Perjalanan panjang melewati border Cambodia-Vietnam memakan waktu panjang pula sehingga kami mencapai kota Ho Chi Minh pada malam hari. Kota yang merupakan pusat ekonomi negara yang notabene menganut sistem Komunis di negaranya namun sistem ekonomi di kota ini terkesan lebih liberal. Malam itu kami istirahat di hotel setempat, di kota ramai yang dahulu disebut dengan Saigon, tempat dimana para pemimpin Indonesia jaman perjuangan kemerdekaan bertemu dengan panglima perang Jepang. Tujuan pertama kami  di Saigon adalah FPY Software, bagian dari FPT Corporation, sebuah perusahaan multinasional yang masih muda namun berkembang amat pesat. Disana kami bertemu langsung dengan Director of FPT Software dan saya banyak belajar bagaimana cara membangun sebuah perusahaan, bagaimana cara menjaga etos kerja karyawan, dan banyak lagi. Selanjutnya kami menuju FPT University , disana kami melakukan Cultural Exchange dan berkenalan dengan teman-teman dari Vietnam sekaligus berusaha mengenal Vietnam lebih dalam. Sistem pelayanan kesehatan di Vietnam tidak menggunakan asuransi wajib dari pemerintah, namun ada asuransi bagi yang menginginkan, kendalanya adalah tidak semua biaya di cover oleh asuransi, hanya sekitar 60 %-70 % biaya perawatan ditangani oleh asuransi. Sistem pendidikan dokter pun berbeda, pada pendidikan klinis tingkat pertama mereka sudah terkonsentrasi untuk melanjutkan residensi, jadi setelah 6-7 tahun kuliah, mereka sudah terspesialisasi.Dengan 12 universitas yang memiliki Fakultas Kedokteran, Vietnam dirasa masih kekurangan tenaga kesehatan. Sedikit kesulitan mencari makanan halal di Vietnam, dimana presentasi muslim amat kecil. Mungkin diperlukan perluasan daerah dakwah untuk negara ini, agar semakin mudah untuk seorang Muslim tinggal di negara ini. Selain itu, warga Vietnam seperti tidak biasa dengan wanita yang menggunakan jilbab. Terlihat dari bagaimana mereka memandang kami. Esoknya kami mengunjungi Independence Palace, mantan istana negara Vietnam Selatan, disana kami mempelajari bagaimana Vietnam bisa menang dari Amerika. Tak lupa kami juga menikmati hal lain yang terkenal dari Vietnam, kopinya. Perjalanan kami lanjutkan menuju Da Nang, sebuah kota di tengah-tengah Vietnam menggunakan bis.

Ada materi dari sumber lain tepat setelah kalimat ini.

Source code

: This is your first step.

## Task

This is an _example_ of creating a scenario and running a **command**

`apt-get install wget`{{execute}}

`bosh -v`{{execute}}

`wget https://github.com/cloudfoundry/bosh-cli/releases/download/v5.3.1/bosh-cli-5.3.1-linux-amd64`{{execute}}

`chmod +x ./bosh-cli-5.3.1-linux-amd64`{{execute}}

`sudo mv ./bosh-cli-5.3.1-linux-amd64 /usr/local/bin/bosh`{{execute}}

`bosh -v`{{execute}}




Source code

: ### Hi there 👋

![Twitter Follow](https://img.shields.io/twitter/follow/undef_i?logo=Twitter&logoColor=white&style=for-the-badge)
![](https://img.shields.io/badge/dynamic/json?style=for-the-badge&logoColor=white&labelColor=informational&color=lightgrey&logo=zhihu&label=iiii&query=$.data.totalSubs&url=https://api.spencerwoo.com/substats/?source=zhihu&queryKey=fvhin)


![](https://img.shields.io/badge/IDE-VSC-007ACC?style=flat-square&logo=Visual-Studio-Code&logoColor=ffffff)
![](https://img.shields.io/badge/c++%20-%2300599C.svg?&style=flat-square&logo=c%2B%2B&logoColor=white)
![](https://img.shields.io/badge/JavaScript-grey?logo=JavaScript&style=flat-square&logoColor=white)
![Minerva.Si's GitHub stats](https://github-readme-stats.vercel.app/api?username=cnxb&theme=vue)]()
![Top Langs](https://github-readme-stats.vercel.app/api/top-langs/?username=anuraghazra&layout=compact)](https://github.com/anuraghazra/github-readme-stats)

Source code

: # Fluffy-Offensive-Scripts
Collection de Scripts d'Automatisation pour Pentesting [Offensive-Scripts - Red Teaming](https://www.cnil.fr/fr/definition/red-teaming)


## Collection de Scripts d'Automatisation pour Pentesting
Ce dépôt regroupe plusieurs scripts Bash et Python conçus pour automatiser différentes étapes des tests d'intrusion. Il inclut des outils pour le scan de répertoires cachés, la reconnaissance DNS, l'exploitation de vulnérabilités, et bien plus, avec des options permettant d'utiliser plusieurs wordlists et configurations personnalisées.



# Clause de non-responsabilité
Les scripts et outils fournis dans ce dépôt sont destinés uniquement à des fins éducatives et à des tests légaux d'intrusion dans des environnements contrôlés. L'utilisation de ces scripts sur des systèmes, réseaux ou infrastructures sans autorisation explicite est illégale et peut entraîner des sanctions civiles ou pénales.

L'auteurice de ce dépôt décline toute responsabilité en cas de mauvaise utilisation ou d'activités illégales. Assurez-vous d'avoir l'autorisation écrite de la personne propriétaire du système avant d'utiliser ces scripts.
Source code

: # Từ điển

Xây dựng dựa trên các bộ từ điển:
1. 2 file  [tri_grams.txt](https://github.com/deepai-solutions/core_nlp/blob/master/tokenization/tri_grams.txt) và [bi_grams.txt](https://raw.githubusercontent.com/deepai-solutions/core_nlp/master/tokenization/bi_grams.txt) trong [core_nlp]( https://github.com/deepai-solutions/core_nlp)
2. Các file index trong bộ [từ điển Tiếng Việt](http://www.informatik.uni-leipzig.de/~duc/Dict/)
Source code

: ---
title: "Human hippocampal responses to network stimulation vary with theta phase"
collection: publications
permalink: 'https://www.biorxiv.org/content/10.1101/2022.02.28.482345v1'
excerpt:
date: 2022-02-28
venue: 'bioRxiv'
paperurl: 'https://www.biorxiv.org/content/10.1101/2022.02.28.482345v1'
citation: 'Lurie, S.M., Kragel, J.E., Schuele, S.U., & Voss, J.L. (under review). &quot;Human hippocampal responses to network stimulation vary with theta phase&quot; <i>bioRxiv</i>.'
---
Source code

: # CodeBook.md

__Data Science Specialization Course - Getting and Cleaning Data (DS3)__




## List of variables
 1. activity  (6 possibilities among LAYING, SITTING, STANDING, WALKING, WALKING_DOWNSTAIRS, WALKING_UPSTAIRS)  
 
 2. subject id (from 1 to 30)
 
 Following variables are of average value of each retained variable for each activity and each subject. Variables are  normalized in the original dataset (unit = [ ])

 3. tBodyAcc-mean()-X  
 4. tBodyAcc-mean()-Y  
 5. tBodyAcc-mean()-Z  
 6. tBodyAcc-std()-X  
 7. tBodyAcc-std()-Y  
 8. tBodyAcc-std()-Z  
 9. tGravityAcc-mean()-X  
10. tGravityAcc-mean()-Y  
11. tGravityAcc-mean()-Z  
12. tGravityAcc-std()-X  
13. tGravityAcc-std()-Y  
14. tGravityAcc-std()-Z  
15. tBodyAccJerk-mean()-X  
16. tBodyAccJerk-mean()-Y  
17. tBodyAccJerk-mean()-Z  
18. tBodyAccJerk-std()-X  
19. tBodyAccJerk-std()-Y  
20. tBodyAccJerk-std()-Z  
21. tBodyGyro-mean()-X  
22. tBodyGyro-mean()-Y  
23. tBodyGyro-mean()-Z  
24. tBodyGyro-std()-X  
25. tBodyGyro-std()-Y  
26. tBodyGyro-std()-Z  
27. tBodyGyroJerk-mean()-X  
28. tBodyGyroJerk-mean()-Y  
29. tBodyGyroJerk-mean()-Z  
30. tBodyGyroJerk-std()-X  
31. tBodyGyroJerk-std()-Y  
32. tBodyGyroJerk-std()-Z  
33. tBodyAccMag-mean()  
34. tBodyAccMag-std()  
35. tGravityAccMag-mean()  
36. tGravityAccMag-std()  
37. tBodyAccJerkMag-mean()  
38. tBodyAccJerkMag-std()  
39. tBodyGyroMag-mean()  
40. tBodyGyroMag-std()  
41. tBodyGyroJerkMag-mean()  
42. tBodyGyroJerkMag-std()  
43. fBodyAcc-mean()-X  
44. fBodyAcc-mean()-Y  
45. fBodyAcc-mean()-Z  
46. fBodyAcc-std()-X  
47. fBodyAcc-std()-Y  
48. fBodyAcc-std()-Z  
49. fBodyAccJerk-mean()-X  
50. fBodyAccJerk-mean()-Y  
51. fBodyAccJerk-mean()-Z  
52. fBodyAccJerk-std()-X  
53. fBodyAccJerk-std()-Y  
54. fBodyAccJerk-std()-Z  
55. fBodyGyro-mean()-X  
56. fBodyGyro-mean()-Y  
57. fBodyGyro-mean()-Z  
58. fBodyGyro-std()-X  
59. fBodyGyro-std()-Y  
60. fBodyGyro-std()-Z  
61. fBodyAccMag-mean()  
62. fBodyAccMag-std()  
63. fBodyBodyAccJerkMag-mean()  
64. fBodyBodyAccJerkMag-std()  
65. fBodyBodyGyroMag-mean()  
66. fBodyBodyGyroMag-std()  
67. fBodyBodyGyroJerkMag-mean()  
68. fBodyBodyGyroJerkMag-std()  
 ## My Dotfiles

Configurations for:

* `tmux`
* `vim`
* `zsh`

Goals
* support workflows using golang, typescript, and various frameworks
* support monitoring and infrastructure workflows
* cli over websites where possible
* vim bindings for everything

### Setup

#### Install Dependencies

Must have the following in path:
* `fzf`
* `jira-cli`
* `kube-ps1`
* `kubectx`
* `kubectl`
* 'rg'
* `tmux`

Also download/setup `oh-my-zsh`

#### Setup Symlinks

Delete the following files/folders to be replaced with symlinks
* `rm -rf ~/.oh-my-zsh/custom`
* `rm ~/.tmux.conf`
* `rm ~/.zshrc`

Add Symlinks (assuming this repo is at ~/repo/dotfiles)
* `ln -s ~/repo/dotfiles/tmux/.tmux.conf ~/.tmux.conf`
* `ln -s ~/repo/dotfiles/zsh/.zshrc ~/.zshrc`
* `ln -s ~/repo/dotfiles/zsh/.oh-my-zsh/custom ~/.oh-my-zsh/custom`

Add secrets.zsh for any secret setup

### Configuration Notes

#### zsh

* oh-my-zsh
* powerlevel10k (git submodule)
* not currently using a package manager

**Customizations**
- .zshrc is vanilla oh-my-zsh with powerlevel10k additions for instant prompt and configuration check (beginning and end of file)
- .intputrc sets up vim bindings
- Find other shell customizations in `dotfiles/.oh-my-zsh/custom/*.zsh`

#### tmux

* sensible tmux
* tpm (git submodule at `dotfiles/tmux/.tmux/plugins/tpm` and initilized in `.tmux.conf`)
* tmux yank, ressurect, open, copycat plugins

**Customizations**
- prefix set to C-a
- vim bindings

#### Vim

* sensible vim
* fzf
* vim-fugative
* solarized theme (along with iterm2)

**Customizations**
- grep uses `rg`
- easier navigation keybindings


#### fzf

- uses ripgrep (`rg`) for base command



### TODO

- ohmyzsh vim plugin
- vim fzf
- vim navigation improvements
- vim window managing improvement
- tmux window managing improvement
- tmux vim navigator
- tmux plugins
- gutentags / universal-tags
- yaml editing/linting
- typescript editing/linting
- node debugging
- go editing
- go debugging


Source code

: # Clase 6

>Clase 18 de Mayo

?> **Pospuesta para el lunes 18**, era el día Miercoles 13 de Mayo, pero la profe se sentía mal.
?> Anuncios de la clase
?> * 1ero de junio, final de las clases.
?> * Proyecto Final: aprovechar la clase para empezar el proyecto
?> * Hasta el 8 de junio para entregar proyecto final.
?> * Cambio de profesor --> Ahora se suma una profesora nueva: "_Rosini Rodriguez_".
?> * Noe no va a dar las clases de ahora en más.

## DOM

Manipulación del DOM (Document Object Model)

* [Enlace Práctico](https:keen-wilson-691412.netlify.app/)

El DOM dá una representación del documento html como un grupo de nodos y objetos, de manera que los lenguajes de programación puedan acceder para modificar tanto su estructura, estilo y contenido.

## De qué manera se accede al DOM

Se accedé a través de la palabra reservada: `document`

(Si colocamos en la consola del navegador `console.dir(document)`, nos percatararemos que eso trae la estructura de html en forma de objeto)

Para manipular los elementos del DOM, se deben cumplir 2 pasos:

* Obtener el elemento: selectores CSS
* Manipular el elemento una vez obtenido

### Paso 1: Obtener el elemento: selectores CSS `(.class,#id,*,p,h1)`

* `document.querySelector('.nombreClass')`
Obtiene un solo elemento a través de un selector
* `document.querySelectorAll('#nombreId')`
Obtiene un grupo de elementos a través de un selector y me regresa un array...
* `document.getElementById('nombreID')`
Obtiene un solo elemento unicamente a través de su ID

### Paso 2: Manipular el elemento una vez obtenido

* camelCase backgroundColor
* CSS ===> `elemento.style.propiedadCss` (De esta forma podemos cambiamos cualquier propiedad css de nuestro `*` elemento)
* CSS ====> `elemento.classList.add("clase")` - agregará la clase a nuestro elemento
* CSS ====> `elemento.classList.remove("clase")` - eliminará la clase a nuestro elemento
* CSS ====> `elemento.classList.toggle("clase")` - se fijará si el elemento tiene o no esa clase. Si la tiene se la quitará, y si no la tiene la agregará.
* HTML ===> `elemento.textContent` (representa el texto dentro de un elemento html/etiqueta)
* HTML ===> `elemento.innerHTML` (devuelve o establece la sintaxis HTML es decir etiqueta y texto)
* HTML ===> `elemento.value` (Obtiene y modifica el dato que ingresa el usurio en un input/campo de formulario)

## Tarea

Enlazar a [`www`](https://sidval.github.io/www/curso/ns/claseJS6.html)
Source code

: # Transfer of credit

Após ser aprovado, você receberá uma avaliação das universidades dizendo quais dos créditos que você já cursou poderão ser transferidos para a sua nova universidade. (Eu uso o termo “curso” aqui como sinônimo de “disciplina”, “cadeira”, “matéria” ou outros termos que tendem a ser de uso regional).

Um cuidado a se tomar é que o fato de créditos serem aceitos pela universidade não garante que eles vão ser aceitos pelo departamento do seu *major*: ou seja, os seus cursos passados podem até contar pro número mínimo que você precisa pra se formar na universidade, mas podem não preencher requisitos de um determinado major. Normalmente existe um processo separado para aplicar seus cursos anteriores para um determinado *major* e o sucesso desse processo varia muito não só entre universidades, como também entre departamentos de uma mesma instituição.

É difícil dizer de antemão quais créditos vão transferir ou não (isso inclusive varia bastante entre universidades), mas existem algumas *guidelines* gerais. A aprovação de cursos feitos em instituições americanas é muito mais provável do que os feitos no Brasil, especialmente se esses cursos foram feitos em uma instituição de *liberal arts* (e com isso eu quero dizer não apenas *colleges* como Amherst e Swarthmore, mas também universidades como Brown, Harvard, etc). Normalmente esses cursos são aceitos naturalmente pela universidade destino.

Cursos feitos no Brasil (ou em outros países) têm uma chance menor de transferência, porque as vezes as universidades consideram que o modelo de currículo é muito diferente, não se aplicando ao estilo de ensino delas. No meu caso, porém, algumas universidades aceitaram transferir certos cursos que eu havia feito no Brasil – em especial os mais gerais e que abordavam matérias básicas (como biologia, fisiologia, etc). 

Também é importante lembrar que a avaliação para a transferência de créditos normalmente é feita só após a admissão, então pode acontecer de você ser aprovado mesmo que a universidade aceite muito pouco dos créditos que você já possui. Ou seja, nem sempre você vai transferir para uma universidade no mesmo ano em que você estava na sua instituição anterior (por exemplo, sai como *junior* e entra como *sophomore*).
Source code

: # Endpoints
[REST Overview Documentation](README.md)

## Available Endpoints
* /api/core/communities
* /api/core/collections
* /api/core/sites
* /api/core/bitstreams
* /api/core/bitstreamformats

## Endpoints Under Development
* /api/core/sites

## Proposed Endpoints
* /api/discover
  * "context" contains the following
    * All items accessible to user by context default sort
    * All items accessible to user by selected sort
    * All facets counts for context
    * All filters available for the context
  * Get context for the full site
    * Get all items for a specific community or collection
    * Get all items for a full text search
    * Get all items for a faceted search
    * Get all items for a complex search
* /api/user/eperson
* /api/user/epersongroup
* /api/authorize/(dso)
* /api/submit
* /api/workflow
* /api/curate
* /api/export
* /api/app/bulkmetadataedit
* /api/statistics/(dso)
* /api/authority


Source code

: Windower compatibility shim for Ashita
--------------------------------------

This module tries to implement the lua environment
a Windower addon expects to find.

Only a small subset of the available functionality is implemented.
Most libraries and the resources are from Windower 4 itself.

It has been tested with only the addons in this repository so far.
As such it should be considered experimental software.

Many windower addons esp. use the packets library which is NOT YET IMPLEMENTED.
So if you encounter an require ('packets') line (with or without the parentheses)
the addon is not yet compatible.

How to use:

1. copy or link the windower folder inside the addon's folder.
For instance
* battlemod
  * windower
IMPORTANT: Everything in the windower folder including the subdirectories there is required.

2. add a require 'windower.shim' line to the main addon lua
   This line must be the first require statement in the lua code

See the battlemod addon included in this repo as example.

Perjalanan Ho Chi Minh- Danang lewat jalur darat membutuhkan waktu hampir 24 jam. Da Nang adalah coastal city dengan pantai yang indah dan ditujukan untuk tourism.  Sesampainya di Da Nang, kami di jemput oleh rombongan dari Duy Tan University (DTU) dan dibawa ke kampusnya dimana didalamnya terdapat dormitory  tempat kami tinggal. Selama perjalanan , pertama kalinya saya menemukan kampus yang memiliki Fakultas Kesehatan. DTU memiliki Fakultas Kesehatan dengan departemen keperawatan dan Farmasi, jadilah saya memiliki teman yang “nyambung” diajak bicara disini. Begitu sampai di DTU, istirahat sebentar di Dorm dan langsung mengikuti kegiatan Cultural Exchange dan Cultural workshop berupa penjelasan dari lectures setempat tentang kehidupan Vietnam. Agama besar di Vietnam adalah Budha, Kristen, dan Katolik, presentasi Islam tidak sebesar di Thailand dan Cambodia.  Kami selaku delegasi dari Indonesia menjelaskan kebudayaan Indonesia dan mempromosikan kebudayaan dan pariwisata Indonesia. DTU memiliki hari aktif 6 hari, dimana pada hari minggu  masih ada kelas kuliah dan kegiatan kuliah berlangsung dari pukul 7 AM-9 PM.  Acara selanjutnya selepas Cultural Exchange adalah mengunjungi beberapa tempat di Vietnam, diataranya Dragon Bridge, Marble Mountine, dan Da Nang Museum, dimana untuk mahasiswa yang memegang KTM diperbolehkan masuk museum secara gratis, hal ini perlu ditiru Pemerintah Indonesia untuk pencerdasan bangsa. Terlihat budaya warga Vietnam saat kami mengobservasi di perjalanan. Lalu lintas yang terkesan kacau dimana pejalan kaki tidak memiliki kesempatan di jalan dan terlau banyaknya sepeda motor, hal ini dikarenakan tingginya pajak untuk mobil. Acara kami berakhir di Da Nang International Airport menuju Bandara Internasional Soekarno Hatta, dan dari sana menuju Stasiun Gambir dengan tujuan akhir Stasiun Tugu Yogyakarta.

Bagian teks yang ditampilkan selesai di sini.